We all pretended to ignore the gaps between the various cliques and factions. Even in times of war the magi of the Arcanum nursed their petty grudges. Me, I had a whole end of the back row to myself and a free space in front to put my feet up, which suited me just fine. The spaces only emphasised a sobering realisation of how few magi there were left in the Arcanum: a few hundred at most in a room built to house triple that, with perhaps two dozen more of us spread out through the other towns and villages all across Kaladon, and another hundred south across the Cyrulean Sea leading our legions in a war to preserve the last Setharii colonies in the vast Thousand Kingdoms archipelago.

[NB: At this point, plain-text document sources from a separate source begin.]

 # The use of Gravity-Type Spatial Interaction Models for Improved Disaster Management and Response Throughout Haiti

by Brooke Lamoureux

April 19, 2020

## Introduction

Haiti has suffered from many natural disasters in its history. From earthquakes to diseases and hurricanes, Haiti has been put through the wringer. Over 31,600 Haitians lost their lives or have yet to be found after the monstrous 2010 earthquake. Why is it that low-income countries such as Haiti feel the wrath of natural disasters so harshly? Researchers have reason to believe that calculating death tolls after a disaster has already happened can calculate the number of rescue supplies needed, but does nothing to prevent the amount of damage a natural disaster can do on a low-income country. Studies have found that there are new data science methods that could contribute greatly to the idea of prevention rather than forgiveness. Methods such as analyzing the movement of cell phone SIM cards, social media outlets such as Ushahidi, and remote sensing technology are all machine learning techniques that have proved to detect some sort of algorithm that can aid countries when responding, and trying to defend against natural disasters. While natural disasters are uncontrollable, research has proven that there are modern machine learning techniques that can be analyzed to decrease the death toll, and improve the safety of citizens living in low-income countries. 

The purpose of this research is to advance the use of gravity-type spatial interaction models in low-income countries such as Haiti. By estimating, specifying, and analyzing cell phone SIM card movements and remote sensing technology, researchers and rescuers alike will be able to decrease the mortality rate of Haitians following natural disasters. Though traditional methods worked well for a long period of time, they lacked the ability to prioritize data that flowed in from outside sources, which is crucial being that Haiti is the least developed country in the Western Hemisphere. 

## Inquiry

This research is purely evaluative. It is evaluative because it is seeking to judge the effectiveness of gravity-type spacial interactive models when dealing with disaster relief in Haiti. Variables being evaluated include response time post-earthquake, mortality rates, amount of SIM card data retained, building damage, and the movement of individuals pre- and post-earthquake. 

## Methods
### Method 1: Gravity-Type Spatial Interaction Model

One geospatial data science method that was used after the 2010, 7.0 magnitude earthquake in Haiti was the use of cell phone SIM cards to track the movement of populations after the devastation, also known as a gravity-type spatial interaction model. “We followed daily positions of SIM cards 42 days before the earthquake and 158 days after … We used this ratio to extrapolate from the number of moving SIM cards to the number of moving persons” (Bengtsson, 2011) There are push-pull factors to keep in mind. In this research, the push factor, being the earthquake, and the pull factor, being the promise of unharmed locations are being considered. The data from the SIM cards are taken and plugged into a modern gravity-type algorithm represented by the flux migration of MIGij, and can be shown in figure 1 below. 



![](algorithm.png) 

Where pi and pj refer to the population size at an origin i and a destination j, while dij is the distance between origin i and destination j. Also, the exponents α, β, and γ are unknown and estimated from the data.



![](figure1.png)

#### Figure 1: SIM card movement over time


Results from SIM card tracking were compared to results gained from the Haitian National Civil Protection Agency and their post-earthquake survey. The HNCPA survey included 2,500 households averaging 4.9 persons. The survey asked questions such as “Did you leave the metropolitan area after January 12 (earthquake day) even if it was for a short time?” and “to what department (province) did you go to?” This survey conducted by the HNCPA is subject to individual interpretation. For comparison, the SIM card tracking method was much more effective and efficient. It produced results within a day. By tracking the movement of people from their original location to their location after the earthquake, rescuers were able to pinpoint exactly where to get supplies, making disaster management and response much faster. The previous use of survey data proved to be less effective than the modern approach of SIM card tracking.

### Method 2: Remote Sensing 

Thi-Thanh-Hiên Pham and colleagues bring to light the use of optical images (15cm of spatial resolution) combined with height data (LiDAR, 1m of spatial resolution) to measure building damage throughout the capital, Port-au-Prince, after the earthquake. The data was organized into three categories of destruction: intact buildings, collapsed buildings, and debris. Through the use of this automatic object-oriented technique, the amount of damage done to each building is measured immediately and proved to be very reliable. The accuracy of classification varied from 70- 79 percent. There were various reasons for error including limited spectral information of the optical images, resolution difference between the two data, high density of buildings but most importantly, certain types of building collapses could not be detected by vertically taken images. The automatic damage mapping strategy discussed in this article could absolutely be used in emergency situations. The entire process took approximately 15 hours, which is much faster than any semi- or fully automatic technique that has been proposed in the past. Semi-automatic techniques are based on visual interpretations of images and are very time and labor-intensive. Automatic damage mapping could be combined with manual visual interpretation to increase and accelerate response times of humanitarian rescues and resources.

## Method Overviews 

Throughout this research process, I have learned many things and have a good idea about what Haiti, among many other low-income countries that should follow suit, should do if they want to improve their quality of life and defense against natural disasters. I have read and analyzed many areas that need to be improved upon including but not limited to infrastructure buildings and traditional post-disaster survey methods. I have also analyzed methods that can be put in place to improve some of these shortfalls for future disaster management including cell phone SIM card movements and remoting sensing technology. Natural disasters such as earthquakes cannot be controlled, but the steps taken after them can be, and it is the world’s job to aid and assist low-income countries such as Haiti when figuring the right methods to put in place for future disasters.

Most of us had been too busy to note everybody who had died during Black Autumn, even if there had been a definitive list of those confirmed dead. Many others couldn’t stomach searching the lists for those they cared about, but in my case, apart from Cillian and Old Gerthan, nobody I liked or respected could still be alive so why bother. Heads turned to and fro, searching in vain for a certain face that they were sure they must have missed during the last three conclaves. Many bore livid burns and permanent scars from the fighting.